■ Problem details ■
Beginning at the line containing "By (1), such $i$ or $j$ does not exist.", restate each line of the listing below word for word until the last one has been given.

■ Given records ■
•••
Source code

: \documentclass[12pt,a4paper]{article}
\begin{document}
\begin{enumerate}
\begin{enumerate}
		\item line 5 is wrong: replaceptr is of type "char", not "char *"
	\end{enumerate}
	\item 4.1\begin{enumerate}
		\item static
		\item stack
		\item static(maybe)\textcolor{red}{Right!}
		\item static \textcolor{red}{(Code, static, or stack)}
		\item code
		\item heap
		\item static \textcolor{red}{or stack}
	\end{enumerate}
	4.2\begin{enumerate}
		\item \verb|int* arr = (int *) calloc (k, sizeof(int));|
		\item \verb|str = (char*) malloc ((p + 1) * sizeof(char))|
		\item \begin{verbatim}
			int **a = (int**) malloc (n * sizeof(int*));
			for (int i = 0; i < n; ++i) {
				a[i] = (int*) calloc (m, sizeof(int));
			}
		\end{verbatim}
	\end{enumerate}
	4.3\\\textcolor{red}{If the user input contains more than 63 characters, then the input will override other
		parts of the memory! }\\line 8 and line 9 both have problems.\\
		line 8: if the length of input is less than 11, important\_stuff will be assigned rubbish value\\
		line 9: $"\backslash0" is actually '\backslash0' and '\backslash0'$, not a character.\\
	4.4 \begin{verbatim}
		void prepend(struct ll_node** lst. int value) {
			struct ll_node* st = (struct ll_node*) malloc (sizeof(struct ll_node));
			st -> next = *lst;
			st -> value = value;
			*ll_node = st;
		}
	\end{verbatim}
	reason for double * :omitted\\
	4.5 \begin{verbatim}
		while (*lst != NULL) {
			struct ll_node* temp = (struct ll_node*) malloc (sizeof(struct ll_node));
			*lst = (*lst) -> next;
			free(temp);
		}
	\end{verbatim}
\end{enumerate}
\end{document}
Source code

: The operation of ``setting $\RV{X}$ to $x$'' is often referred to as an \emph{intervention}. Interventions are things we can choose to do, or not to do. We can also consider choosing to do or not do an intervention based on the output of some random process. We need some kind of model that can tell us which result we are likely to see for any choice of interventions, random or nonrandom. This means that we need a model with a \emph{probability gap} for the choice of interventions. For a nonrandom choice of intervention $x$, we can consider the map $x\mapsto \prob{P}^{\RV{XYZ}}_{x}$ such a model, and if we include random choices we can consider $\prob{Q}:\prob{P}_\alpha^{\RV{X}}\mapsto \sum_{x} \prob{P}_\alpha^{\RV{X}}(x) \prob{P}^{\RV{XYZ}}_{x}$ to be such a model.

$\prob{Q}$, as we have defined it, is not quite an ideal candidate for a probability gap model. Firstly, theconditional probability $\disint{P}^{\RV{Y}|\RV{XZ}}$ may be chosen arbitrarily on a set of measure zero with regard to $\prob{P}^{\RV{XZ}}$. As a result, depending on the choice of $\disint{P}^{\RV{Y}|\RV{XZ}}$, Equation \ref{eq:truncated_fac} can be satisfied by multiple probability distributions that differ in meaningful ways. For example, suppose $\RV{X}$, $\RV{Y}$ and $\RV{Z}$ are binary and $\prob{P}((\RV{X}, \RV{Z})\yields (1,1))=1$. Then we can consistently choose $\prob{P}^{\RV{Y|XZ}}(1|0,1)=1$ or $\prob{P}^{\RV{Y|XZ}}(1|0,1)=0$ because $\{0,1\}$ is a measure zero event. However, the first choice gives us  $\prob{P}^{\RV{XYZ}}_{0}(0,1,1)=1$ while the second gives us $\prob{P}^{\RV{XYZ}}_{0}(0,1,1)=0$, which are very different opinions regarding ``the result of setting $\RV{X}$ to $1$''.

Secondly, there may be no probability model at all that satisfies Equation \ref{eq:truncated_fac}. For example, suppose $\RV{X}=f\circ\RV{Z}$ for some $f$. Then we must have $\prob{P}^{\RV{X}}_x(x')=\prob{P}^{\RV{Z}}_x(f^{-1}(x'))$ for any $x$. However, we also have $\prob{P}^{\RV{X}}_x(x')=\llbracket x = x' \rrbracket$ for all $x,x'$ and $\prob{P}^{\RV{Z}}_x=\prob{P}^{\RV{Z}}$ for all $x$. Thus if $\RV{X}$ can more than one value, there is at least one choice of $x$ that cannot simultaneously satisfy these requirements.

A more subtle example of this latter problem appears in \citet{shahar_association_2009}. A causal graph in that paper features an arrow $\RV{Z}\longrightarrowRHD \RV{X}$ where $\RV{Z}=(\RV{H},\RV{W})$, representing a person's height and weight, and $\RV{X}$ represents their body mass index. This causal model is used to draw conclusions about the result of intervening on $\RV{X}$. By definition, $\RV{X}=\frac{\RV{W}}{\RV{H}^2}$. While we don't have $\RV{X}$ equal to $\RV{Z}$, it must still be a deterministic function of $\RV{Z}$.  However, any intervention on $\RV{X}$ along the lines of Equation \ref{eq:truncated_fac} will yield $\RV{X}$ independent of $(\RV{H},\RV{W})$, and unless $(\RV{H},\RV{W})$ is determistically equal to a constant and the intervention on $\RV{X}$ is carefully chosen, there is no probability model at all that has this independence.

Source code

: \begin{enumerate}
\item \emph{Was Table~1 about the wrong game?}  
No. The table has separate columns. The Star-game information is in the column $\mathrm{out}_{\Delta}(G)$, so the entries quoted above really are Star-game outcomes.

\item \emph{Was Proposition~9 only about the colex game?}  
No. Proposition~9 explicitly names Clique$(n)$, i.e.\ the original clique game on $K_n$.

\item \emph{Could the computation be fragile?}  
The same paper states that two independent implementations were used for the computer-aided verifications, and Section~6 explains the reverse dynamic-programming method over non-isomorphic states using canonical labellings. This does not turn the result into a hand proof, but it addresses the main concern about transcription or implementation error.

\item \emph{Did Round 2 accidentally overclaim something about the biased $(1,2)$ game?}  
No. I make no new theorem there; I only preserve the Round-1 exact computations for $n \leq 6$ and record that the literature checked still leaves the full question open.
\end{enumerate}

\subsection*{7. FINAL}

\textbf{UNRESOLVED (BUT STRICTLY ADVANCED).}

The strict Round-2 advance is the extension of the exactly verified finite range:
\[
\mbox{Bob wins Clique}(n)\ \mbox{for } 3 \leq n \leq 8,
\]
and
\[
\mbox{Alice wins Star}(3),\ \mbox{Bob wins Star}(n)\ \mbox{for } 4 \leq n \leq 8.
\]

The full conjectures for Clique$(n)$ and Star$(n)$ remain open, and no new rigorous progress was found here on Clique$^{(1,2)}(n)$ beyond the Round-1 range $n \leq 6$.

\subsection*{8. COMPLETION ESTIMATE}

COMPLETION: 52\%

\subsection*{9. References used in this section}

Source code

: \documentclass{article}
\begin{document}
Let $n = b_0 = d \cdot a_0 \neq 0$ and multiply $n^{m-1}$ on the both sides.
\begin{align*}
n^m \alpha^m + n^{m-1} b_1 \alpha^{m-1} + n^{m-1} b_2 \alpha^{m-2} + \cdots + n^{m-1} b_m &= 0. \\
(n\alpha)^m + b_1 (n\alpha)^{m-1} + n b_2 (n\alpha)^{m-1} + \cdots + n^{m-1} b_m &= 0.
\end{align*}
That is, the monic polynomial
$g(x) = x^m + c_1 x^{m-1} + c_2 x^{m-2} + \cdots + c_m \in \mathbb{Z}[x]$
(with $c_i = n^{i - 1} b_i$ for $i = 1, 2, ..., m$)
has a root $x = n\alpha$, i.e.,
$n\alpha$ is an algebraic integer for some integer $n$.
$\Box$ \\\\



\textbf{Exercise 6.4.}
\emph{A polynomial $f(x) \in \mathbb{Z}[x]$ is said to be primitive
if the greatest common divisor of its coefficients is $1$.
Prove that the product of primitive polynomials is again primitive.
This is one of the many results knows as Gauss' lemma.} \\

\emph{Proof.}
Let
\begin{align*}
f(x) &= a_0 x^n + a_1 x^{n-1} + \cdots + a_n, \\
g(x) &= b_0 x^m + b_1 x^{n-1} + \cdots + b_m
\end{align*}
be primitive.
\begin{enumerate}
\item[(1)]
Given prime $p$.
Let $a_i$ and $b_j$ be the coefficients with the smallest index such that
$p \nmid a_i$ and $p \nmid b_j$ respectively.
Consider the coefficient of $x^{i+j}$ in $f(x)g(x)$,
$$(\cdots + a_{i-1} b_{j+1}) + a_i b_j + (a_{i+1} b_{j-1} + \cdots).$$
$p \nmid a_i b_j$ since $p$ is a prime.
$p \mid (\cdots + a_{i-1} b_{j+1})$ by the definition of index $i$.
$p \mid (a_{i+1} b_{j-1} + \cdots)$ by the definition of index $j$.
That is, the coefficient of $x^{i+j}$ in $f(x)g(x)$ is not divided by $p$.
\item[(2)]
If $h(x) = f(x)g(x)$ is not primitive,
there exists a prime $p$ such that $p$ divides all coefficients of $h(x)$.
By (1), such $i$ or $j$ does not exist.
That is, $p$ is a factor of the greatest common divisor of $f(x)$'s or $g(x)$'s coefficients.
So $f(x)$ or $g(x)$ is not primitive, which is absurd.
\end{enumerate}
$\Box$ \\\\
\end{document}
•••
■ Exercise response ■
By (1), such $i$ or $j$ does not exist.
That is, $p$ is a factor of the greatest common divisor of $f(x)$'s or $g(x)$'s coefficients.
So $f(x)$ or $g(x)$ is not primitive, which is absurd.
\end{enumerate}
$\Box$ \\\\
\end{document}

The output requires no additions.